__Instructions to follow__: Among the following entries, say how many lines contain the word "sega"; the answer is a number and nothing else.

__Input data__:
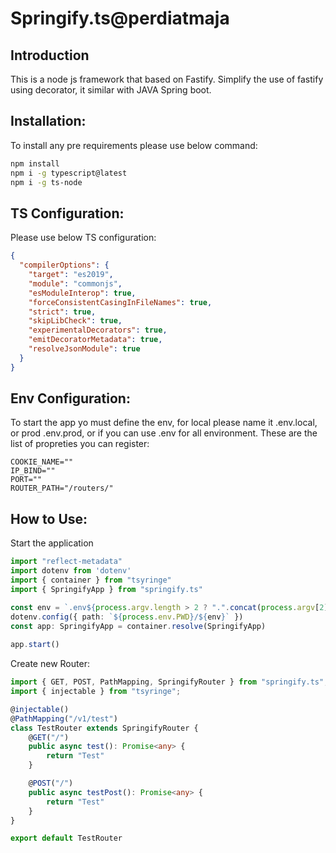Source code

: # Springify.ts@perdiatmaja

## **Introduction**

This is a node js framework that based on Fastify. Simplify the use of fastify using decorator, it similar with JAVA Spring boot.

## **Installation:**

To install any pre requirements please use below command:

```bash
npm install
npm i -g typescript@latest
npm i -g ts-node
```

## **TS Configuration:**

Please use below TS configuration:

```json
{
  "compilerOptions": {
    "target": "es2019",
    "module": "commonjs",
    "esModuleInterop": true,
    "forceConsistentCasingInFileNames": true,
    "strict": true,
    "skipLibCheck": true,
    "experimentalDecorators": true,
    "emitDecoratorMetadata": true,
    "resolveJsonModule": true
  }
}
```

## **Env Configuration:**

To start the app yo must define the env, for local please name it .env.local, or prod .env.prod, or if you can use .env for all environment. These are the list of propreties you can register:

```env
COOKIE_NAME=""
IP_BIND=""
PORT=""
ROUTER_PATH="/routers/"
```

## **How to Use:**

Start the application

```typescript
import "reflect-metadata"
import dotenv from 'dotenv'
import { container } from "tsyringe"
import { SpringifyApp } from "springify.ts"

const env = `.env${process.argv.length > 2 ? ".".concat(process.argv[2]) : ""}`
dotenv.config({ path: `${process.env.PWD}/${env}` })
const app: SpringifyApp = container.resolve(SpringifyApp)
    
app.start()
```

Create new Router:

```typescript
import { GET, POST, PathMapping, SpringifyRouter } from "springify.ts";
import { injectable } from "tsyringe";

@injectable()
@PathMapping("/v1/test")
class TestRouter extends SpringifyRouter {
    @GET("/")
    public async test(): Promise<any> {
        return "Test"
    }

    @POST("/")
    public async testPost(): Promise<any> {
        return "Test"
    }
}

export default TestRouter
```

...

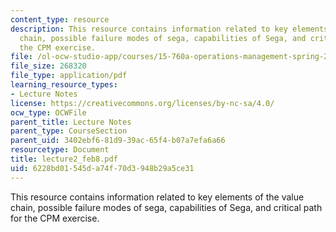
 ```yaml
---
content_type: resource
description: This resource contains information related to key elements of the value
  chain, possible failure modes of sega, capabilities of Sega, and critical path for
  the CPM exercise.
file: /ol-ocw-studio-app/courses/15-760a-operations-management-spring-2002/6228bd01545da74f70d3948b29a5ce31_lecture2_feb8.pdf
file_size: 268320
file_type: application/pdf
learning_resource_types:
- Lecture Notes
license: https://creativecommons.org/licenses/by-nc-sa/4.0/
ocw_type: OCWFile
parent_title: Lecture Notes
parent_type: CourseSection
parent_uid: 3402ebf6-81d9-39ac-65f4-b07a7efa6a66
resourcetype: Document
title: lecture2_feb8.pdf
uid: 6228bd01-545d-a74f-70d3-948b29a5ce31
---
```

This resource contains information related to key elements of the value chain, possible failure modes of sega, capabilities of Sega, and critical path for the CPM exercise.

__Result of this task__: 2